So today I realised that a line of my code is needed to keep Miri with Stacked borrows happy, but is not required for Tree borrows
fn lower_bound<Q>(map: &mut BTreeMap<K, V>, bound: Bound<&Q>) -> Self
where
K: Borrow<Q> + Ord,
Q: Ord + ?Sized,
{
unsafe {
// Converting map to raw pointer here is necessary to keep Miri happy
// although not when using MIRIFLAGS=-Zmiri-tree-borrows.
let map: *mut BTreeMap<K, V> = map;
let mut s = Self::make(map);
s.push_lower(&mut (*map).tree, bound);
s
}
}
I have been reading about Tree borrows, but my senile brain while registering the general idea is having trouble coping with the details. I might manage to grasp it eventually. It isn't very clear to me whether Tree borrows or Stacked borrows (or something else) is most likely to become the eventual standard. What is your guess?
[ My help request I suppose is for help in understanding better why the code above fails for stacked borrows but not for tree borrows... which I have not fully grasped yet. ]
I don't think either is a slam-dunk; my guess is something between the two.
Each of them allow things the other does not, but also disallows things the other does not. Until decisions are made more formally, I recommend satisfying both.

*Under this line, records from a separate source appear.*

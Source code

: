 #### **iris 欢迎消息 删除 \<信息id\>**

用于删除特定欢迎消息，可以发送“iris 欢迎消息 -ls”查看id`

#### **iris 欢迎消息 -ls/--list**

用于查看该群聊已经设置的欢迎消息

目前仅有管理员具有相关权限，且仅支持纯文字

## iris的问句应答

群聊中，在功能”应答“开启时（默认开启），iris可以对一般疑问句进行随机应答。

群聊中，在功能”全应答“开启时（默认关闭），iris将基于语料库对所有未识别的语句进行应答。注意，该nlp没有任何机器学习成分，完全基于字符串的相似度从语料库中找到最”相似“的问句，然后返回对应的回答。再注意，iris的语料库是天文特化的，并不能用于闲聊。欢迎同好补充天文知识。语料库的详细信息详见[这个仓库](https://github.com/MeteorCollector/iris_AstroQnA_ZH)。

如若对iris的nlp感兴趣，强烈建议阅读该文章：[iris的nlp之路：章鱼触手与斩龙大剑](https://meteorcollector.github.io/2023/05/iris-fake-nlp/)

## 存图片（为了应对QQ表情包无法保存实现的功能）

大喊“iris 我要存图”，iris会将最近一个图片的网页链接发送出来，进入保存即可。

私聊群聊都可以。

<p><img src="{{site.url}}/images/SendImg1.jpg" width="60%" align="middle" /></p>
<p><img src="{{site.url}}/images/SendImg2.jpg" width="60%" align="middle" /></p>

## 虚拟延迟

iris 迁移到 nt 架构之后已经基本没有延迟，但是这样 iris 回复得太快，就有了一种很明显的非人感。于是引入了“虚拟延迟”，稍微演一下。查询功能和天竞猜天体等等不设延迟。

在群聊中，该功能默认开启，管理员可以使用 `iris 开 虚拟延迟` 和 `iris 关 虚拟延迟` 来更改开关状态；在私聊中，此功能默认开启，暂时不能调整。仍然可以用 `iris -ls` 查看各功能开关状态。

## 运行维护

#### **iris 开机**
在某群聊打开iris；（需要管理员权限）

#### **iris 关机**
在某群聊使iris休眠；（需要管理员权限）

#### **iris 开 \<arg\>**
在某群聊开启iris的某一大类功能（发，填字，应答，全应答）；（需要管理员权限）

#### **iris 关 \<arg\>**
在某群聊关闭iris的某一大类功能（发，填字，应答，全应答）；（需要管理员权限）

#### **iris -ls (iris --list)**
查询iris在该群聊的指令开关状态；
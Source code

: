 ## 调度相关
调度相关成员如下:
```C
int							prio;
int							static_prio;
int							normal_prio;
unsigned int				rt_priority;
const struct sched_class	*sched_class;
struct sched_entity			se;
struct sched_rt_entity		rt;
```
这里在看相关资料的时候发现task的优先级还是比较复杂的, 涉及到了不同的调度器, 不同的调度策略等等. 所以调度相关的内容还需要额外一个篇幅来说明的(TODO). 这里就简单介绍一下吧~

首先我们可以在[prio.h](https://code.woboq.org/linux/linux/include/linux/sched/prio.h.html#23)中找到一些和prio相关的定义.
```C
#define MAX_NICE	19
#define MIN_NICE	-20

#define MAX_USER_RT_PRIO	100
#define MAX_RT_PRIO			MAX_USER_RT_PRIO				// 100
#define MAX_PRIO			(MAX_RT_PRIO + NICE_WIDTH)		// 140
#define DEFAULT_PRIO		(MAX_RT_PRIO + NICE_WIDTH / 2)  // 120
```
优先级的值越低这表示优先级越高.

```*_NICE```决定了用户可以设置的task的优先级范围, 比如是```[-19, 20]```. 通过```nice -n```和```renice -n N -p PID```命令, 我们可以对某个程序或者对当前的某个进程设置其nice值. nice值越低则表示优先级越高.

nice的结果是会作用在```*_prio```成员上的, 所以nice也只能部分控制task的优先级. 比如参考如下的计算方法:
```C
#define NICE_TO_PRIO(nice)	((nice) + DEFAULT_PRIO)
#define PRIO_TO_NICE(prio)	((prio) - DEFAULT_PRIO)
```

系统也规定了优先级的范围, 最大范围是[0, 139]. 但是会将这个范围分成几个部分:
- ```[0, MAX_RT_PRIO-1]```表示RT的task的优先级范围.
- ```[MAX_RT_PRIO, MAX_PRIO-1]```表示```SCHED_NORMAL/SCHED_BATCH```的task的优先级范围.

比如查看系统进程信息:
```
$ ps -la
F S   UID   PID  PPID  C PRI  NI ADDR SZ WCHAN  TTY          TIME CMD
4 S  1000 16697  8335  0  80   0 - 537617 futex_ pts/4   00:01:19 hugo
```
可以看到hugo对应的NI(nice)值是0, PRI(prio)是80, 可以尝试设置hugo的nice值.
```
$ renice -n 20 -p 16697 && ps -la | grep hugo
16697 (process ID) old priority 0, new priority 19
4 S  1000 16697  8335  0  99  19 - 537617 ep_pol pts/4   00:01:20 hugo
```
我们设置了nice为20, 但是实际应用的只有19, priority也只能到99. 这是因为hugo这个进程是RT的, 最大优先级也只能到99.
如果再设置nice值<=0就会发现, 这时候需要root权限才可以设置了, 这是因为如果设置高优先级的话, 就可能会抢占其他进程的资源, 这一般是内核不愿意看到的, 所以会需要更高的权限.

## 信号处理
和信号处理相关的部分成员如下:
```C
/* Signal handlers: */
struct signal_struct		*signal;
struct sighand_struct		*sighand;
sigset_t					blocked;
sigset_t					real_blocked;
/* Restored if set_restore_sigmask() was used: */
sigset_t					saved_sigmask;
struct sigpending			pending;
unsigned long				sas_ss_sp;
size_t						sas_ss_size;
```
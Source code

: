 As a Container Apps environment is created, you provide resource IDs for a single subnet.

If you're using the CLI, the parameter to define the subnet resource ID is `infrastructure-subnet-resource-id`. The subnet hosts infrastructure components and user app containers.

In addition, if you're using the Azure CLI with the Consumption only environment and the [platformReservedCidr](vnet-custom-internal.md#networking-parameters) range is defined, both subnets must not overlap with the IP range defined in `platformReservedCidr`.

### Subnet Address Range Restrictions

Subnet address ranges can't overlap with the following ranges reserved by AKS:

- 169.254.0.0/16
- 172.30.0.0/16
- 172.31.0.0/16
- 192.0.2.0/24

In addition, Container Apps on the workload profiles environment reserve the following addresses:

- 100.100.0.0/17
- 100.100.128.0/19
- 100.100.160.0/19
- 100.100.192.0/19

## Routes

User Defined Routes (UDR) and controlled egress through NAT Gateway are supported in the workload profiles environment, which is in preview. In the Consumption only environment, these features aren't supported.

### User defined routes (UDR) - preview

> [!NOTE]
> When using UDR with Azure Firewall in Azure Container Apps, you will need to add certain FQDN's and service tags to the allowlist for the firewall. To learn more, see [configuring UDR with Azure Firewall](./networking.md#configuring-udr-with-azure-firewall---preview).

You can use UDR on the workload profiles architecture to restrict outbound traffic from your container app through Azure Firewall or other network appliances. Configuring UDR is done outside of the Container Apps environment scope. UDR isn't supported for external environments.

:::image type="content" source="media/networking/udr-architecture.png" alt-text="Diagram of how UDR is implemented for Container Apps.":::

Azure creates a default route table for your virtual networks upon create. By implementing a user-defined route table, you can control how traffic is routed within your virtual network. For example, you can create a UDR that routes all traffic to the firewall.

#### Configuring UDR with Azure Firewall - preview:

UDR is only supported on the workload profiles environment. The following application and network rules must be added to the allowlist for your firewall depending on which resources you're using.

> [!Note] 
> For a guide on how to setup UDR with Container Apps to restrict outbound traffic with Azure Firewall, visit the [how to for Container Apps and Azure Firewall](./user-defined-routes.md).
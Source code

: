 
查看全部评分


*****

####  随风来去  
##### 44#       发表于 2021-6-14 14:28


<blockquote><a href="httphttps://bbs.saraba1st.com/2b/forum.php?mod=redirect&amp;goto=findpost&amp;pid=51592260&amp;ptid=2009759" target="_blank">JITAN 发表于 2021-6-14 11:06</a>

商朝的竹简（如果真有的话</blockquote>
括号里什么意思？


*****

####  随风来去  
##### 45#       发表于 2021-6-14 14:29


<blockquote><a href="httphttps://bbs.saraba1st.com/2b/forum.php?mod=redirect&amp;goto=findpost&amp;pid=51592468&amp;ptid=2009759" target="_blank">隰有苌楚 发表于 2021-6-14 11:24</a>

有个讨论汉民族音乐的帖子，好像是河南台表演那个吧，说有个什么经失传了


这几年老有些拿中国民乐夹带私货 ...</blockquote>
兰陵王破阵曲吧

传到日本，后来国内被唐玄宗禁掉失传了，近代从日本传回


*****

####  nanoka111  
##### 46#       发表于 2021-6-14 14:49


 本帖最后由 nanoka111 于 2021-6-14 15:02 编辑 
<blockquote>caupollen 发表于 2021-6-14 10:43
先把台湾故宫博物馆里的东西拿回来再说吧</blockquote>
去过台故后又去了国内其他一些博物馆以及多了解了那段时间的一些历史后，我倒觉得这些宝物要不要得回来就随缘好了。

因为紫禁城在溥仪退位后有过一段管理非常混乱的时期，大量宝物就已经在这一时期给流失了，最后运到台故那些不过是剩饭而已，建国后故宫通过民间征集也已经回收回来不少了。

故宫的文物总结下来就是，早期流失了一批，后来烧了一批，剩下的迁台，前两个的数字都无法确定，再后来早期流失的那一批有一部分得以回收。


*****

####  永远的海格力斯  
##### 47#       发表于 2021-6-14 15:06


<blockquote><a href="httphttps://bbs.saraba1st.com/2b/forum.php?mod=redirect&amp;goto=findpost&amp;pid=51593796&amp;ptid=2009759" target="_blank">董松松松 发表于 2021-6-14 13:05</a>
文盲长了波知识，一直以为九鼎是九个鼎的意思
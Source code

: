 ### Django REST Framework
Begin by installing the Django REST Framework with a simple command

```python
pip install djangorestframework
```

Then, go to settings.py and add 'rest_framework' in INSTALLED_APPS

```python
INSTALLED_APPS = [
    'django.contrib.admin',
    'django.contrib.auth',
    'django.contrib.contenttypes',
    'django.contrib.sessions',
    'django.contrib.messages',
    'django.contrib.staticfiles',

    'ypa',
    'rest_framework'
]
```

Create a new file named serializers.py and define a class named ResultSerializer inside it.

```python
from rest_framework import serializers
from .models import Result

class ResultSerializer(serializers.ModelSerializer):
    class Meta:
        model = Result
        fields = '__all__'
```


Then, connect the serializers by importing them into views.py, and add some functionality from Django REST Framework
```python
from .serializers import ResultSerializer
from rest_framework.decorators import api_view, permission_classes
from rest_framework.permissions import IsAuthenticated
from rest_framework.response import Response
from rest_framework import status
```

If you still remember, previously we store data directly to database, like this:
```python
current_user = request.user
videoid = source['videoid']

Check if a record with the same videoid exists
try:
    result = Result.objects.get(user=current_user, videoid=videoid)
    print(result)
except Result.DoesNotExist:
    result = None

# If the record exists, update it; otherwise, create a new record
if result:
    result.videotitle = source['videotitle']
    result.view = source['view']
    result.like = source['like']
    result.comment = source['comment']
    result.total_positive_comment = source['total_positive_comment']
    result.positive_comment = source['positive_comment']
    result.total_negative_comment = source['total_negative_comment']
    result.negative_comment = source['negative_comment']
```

(Sorry for not analyzing why your code apparently works in one model but not the other.)
I suspect the reason TB accepts the code without the pre conversion to raw pointer where SB doesn't has to do with TB being lazier in general. If I'm guessing correctly, it's essentially due to TB's universal application of the "two-phase" borrow concept; in SB, I expect what roughly happens is that doing &mut (*map).tree invalidates the pointer you used to make the cursor, but with TB, it ends up disallowed to access (*map).tree but still able to modify (*map).len.
When you create the raw pointer first, the &mut (*map).tree reference ends up derived from the self.map pointer, so doesn't invalidate it. I think the "best" way to write this snippet this might be
let mut this = Self::make(map);
// SAFETY: We just initialized this.map from a reference.
// Derive the tree ref from it so it remains valid later.
let root = unsafe { &mut (*this.map).tree };
this.push_lower(root, bound);
this
I'm not super certain on the soundness of the private helpers (at a minimum Self::make should be unsafe or accept &mut since the pointer gets dereferenced) since there's an implicit lifetime assumption that any &mut Tree are subborrows of self.map for the purpose of lifetime extension and whether access to (*self.map).tree can invalidate pointers on your stack. The pub API soundness is what matters most, but many/most of the helpers probably should be unsafe.